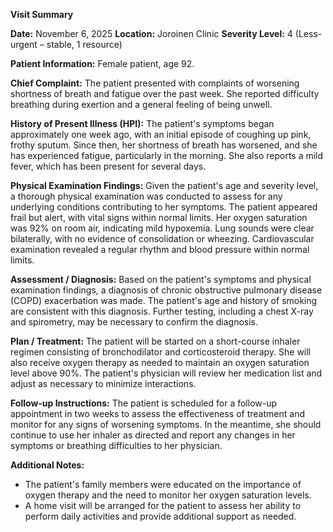 **Visit Summary**

**Date:** November 6, 2025
**Location:** Joroinen Clinic
**Severity Level:** 4 (Less-urgent – stable, 1 resource)

**Patient Information:**
Female patient, age 92.

**Chief Complaint:**
The patient presented with complaints of worsening shortness of breath and fatigue over the past week. She reported difficulty breathing during exertion and a general feeling of being unwell.

**History of Present Illness (HPI):**
The patient's symptoms began approximately one week ago, with an initial episode of coughing up pink, frothy sputum. Since then, her shortness of breath has worsened, and she has experienced fatigue, particularly in the morning. She also reports a mild fever, which has been present for several days.

**Physical Examination Findings:**
Given the patient's age and severity level, a thorough physical examination was conducted to assess for any underlying conditions contributing to her symptoms. The patient appeared frail but alert, with vital signs within normal limits. Her oxygen saturation was 92% on room air, indicating mild hypoxemia. Lung sounds were clear bilaterally, with no evidence of consolidation or wheezing. Cardiovascular examination revealed a regular rhythm and blood pressure within normal limits.

**Assessment / Diagnosis:**
Based on the patient's symptoms and physical examination findings, a diagnosis of chronic obstructive pulmonary disease (COPD) exacerbation was made. The patient's age and history of smoking are consistent with this diagnosis. Further testing, including a chest X-ray and spirometry, may be necessary to confirm the diagnosis.

**Plan / Treatment:**
The patient will be started on a short-course inhaler regimen consisting of bronchodilator and corticosteroid therapy. She will also receive oxygen therapy as needed to maintain an oxygen saturation level above 90%. The patient's physician will review her medication list and adjust as necessary to minimize interactions.

**Follow-up Instructions:**
The patient is scheduled for a follow-up appointment in two weeks to assess the effectiveness of treatment and monitor for any signs of worsening symptoms. In the meantime, she should continue to use her inhaler as directed and report any changes in her symptoms or breathing difficulties to her physician.

**Additional Notes:**

* The patient's family members were educated on the importance of oxygen therapy and the need to monitor her oxygen saturation levels.
* A home visit will be arranged for the patient to assess her ability to perform daily activities and provide additional support as needed.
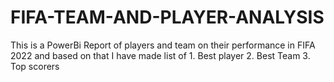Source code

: # FIFA-TEAM-AND-PLAYER-ANALYSIS
This is a PowerBi  Report of players and team on their performance in FIFA 2022 and based on that I have made list of 1. Best player  2. Best Team  3. Top scorers 
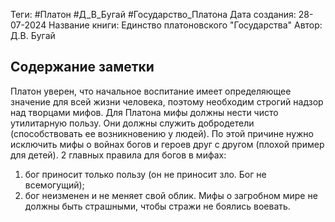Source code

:Теги: #Платон #Д_В_Бугай #Государство_Платона
Дата создания: 28-07-2024
Название книги: Единство платоновского "Государства"
Автор: Д.В. Бугай
## Содержание заметки
Платон уверен, что начальное воспитание имеет определяющее значение для всей жизни человека, поэтому необходим строгий надзор над творцами мифов. Для Платона мифы должны нести чисто утилитарную пользу. Они должны служить добродетели (способствовать ее возникновению у людей). По этой причине нужно исключить мифы о войнах богов и героев друг с другом (плохой пример для детей). 2 главных правила для богов в мифах: 
1) бог приносит только пользу (он не приносит зло. Бог не всемогущий); 
2) бог неизменен и не меняет свой облик.
Мифы о загробном мире не должны быть страшными, чтобы стражи не боялись воевать.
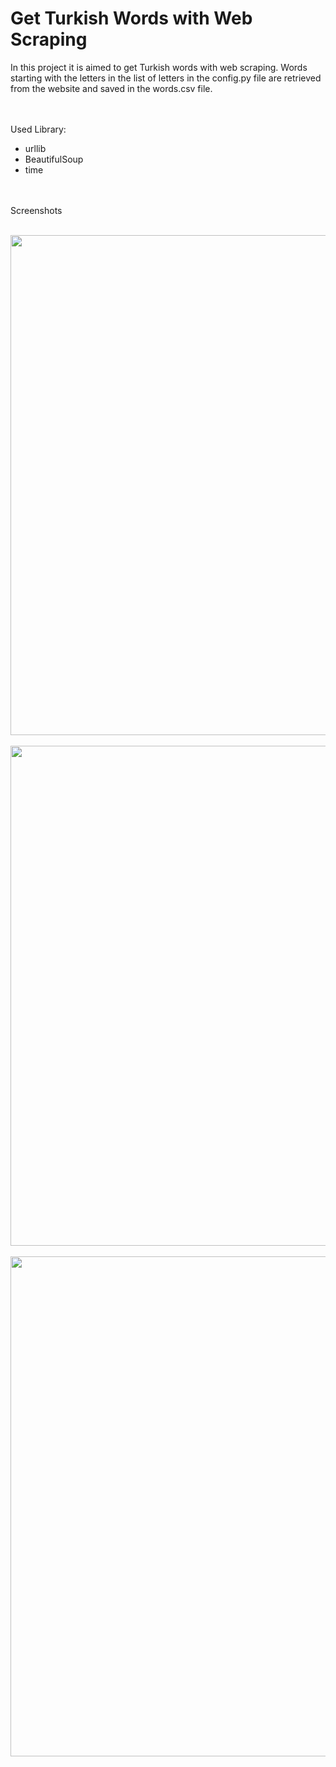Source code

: # Get Turkish Words with Web Scraping

In this project it is aimed to get Turkish words with web scraping. Words starting with the letters in the list of letters in the config.py file are retrieved from the website and saved in the words.csv file.

<br><br>
Used Library:<br>
<ul>
  <li>urllib</li>
  <li>BeautifulSoup</li>
  <li>time</li>
</ul>

<br><br>
Screenshots<br><br>

<img src=".images/ss1.PNG" width="800px"/> <BR><BR>
<img src=".images/ss2.PNG" width="800px"/> <BR><BR>
<img src=".images/ss2.PNG" width="800px"/> <BR><BR>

Work to be completed:
Once the line containing "<li>BeautifulSoup</li>" is found in the listing above, set down that line and every line after it, exactly.

Answer box:
  <li>BeautifulSoup</li>
  <li>time</li>
</ul>

<br><br>
Screenshots<br><br>

<img src=".images/ss1.PNG" width="800px"/> <BR><BR>
<img src=".images/ss2.PNG" width="800px"/> <BR><BR>
<img src=".images/ss2.PNG" width="800px"/> <BR><BR>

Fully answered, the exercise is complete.